GENOCIDE DES ARMENIENS
Le 24 avril 1915, sous couvert de la guerre, les comités unionistes des Jeunes-Turcs gouvernant l'Empire ottoman déclenchent le génocide des Arméniens, la minorité religieuse la plus nombreuse et la plus fidèle, forte de 1,5 million de personnes. 800 000 d'entre elles sont exterminées en quelques mois, selon un processus très planifié : d'abord l'exécution des officiers et soldats arméniens de l'armée ottomane, puis l'élimination des notables, élites et intellectuels, ensuite la déportation des familles terrorisées par la disparition des proches vers les déserts syriens et, sur les routes de la déportation, un massacre systématique opéré par des populations turques, des tribus kurdes, des gendarmes ottomans et les tueurs de l'Organisation spéciale, enfin la concentration des survivants dans des camps et leur mise à mort. La victoire des Alliés n'empêche pas la poursuite du génocide en direction des survivants arméniens et des derniers assyro-chaldéens également exterminés.

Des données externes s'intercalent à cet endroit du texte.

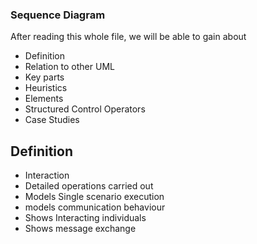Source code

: ### Sequence Diagram 
<p> After reading this whole file, we will be able to gain about </p>
    <ul>
      <li> Definition</li>
      <li> Relation to other UML</li>
      <li> Key parts</li>
      <li> Heuristics</li>
      <li> Elements</li>
      <li> Structured Control Operators</li>
      <li> Case Studies</li>
    </ul>

<h2> Definition</h2>
   <uL>
       <li>Interaction</li>
       <li>Detailed operations carried out</li>
       <li>Models Single scenario execution</li>
       <li>models communication behaviour</li>
       <li>Shows Interacting individuals</li>
       <li>Shows message exchange</li>
   </uL>
    

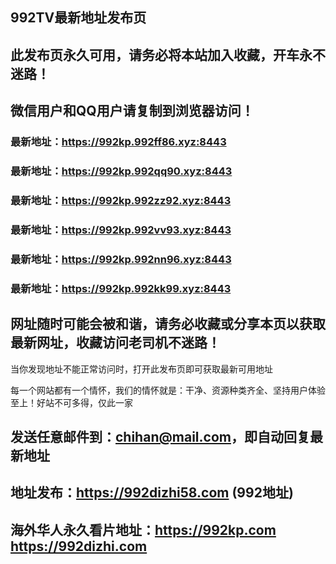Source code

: ## **992TV最新地址发布页**
## 此发布页永久可用，请务必将本站加入收藏，开车永不迷路！
## 微信用户和QQ用户请复制到浏览器访问！
### 最新地址：https://992kp.992ff86.xyz:8443

### 最新地址：https://992kp.992qq90.xyz:8443

### 最新地址：https://992kp.992zz92.xyz:8443

### 最新地址：https://992kp.992vv93.xyz:8443

### 最新地址：https://992kp.992nn96.xyz:8443

### 最新地址：https://992kp.992kk99.xyz:8443


## 网址随时可能会被和谐，请务必收藏或分享本页以获取最新网址，收藏访问老司机不迷路！

当你发现地址不能正常访问时，打开此发布页即可获取最新可用地址

每一个网站都有一个情怀，我们的情怀就是：干净、资源种类齐全、坚持用户体验至上！好站不可多得，仅此一家

## 发送任意邮件到：chihan@mail.com，即自动回复最新地址
## 地址发布：https://992dizhi58.com  (992地址)
## 海外华人永久看片地址：https://992kp.com  https://992dizhi.com
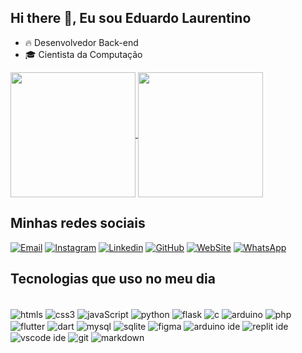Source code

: ## Hi there 👋, Eu sou Eduardo Laurentino


- 🔥 Desenvolvedor Back-end
- 🎓 Cientista da Computação

<a href="https://github.com/eduardo-laurentino/github-readme-stats">
  <img height=200 align="center" src="https://github-readme-stats.vercel.app/api?username=eduardo-laurentino&theme=radical" />
</a>
<a href="https://github.com/eduardo-laurentino">
  <img height=200 align="center" src="https://github-readme-stats.vercel.app/api/top-langs?username=eduardo-laurentino&layout=compact&langs_count=8&card_width=320&theme=radical" />
</a>

## Minhas redes sociais

[![Email](https://img.shields.io/badge/Gmail-D14836?style=for-the-badge&logo=gmail&logoColor=white)](mailto:eduardo811laurentino@gmail.com)
[![Instagram](https://img.shields.io/badge/Instagram-E4405F?style=for-the-badge&logo=instagram&logoColor=white)](https://www.instagram.com/eduardolaurentiino/)
[![Linkedin](https://img.shields.io/badge/LinkedIn-0077B5?style=for-the-badge&logo=linkedin&logoColor=white)](https://www.linkedin.com/in/eduardo-laurentino-477a21238/)
[![GitHub](https://img.shields.io/badge/GitHub-100000?style=for-the-badge&logo=github&logoColor=white)](https://github.com/eduardo-laurentino)
[![WebSite](https://img.shields.io/badge/website-000000?style=for-the-badge&logo=About.me&logoColor=white)]()
[![WhatsApp](https://img.shields.io/badge/WhatsApp-25D366?style=for-the-badge&logo=whatsapp&logoColor=white)]()

## Tecnologias que uso no meu dia

<div style="display:inline-block"></br>
    <img align="center" alt="htmls" src="https://img.shields.io/badge/HTML5-E34F26?style=for-the-badge&logo=html5&logoColor=white"/>
    <img align="center" alt="css3" src="https://img.shields.io/badge/CSS3-1572B6?style=for-the-badge&logo=css3&logoColor=white"/>
    <img align="center" alt="javaScript" src="https://img.shields.io/badge/JavaScript-F7DF1E?style=for-the-badge&logo=javascript&logoColor=black"/>
    <img align="center" alt="python" src="https://img.shields.io/badge/Python-14354C?style=for-the-badge&logo=python&logoColor=white"/>
    <img align="center" alt="flask" src="https://img.shields.io/badge/Flask-000000?style=for-the-badge&logo=flask&logoColor=white"/>
    <img align="center" alt="c" src="https://img.shields.io/badge/C-00599C?style=for-the-badge&logo=c&logoColor=white"/>
    <img align="center" alt="arduino" src="https://img.shields.io/badge/Arduino-00979D?style=for-the-badge&logo=Arduino&logoColor=white"/>
    <img align="center" alt="php" src="https://img.shields.io/badge/PHP-777BB4?style=for-the-badge&logo=php&logoColor=white"/>
    <img align="center" alt="flutter" src="https://img.shields.io/badge/Flutter-02569B?style=for-the-badge&logo=flutter&logoColor=white"/>
    <img align="center" alt="dart" src="https://img.shields.io/badge/Dart-0175C2?style=for-the-badge&logo=dart&logoColor=white"/>
    <img align="center" alt="mysql" src="https://img.shields.io/badge/MySQL-00000F?style=for-the-badge&logo=mysql&logoColor=white"/>
    <img align="center" alt="sqlite" src="https://img.shields.io/badge/SQLite-07405E?style=for-the-badge&logo=sqlite&logoColor=white"/>
    <img align="center" alt="figma" src="https://img.shields.io/badge/Figma-F24E1E?style=for-the-badge&logo=figma&logoColor=white"/>
    <img align="center" alt="arduino ide" src="https://img.shields.io/badge/Arduino_IDE-00979D?style=for-the-badge&logo=arduino&logoColor=white"/>
    <img align="center" alt="replit ide" src="https://img.shields.io/badge/replit-667881?style=for-the-badge&logo=replit&logoColor=white"/>
    <img align="center" alt="vscode ide" src="https://img.shields.io/badge/Visual_Studio_Code-0078D4?style=for-the-badge&logo=visual%20studio%20code&logoColor=white"/>
    <img align="center" alt="git" src="https://img.shields.io/badge/GIT-E44C30?style=for-the-badge&logo=git&logoColor=white"/>
    <img align="center" alt="markdown" src="https://img.shields.io/badge/Markdown-000000?style=for-the-badge&logo=markdown&logoColor=white"/>
</div>
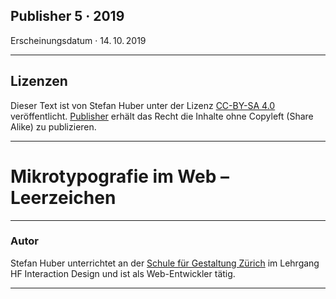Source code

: ## Publisher 5 · 2019
Erscheinungsdatum · 14. 10. 2019

<hr class="thick"  />

## Lizenzen
Dieser Text ist von Stefan Huber unter der Lizenz [CC-BY-SA 4.0](https://creativecommons.org/licenses/by-sa/4.0/) veröffentlicht. [Publisher](https://publisher.ch/) erhält das Recht die Inhalte ohne Copyleft (Share Alike) zu publizieren.

<!--
<hr class="thick"  />
[CMYK Bilder für Print (pdf)](./frontend-frameworks_graphics_cmyk.pdf)
 -->

<hr class="thick"  />


# Mikrotypografie im Web – Leerzeichen


<hr class="thick"  />

### Autor
Stefan Huber unterrichtet an der [Schule für Gestaltung Zürich](https://sfgz.ch/) im Lehrgang HF Interaction Design und ist als Web-Entwickler tätig.


<hr class="thick"  />
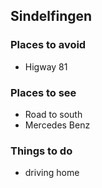 ## Sindelfingen

### Places to avoid

- Higway 81

### Places to see

- Road to south
- Mercedes Benz

### Things to do
- driving home

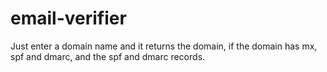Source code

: # email-verifier

Just enter a domain name and it returns the domain, if the domain has mx, spf and dmarc, and the spf and dmarc records.
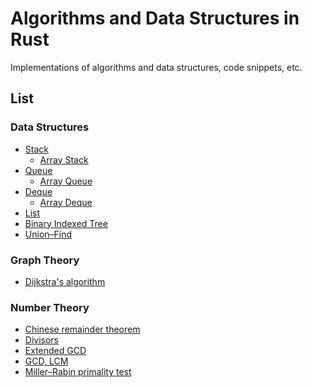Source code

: # Algorithms and Data Structures in Rust
Implementations of algorithms and data structures, code snippets, etc.

## List
### Data Structures
- [Stack](src/data_structures/stack/mod.rs)
  - [Array Stack](src/data_structures/stack/array_stack.rs)
- [Queue](src/data_structures/queue/mod.rs)
  - [Array Queue](src/data_structures/queue/array_queue.rs)
- [Deque](src/data_structures/deque/mod.rs)
  - [Array Deque](src/data_structures/deque/array_deque.rs)
- [List](src/data_structures/list/mod.rs)
- [Binary Indexed Tree](src/data_structures/binary_indexed_tree.rs)
- [Union–Find](src/data_structures/union_find.rs)

<!-- ## Dynamic Optimization -->

<!-- ## Geometry -->

### Graph Theory
- [Dijkstra's algorithm](src/graph_theory/dijkstra.rs)

<!-- ### Greedy -->

<!-- ### Linear Algebra -->

<!-- ### Machine Learning  -->

### Number Theory 
- [Chinese remainder theorem](src/number_theory/chinese_remainder_theorem.rs)
- [Divisors](src/number_theory/divisors.rs)
- [Extended GCD](src/number_theory/extended_gcd.rs)
- [GCD, LCM](src/number_theory/gcd_lcm.rs)
- [Miller–Rabin primality test](src/number_theory/miller_rabin_primality_test.rs)

<!-- ### Numerical Analysis -->

<!-- ### Quantum -->

<!-- ### Signal Processing -->

<!-- ### Sort -->

<!-- ### String -->

<!-- ### Misc -->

Le nationalisme ethnique et la tyrannie politique des unionistes fondent l'anéantissement d'un peuple et sa complète éradication en Turquie. Bien que ce premier génocide de l'âge contemporain ait fonctionné comme un secret d'État, il a été rapidement documenté, comme l'ont été les répétitions générales des grands massacres de 1894-1896 et de 1909. En dépit de la reconnaissance d'un « crime contre l'humanité et la civilisation » par les Alliés et leur volonté de juger les coupables, les Arméniens disparaissent totalement de leur patrie historique. L'importance du premier génocide n'a pas été suffisamment connue ni comprise au xxe siècle. Faire son histoire éclaire l'effondrement de l'humanité lors de la Première Guerre mondiale et la nécessité d'une lutte déterminée contre la violence raciale, sociale et politique.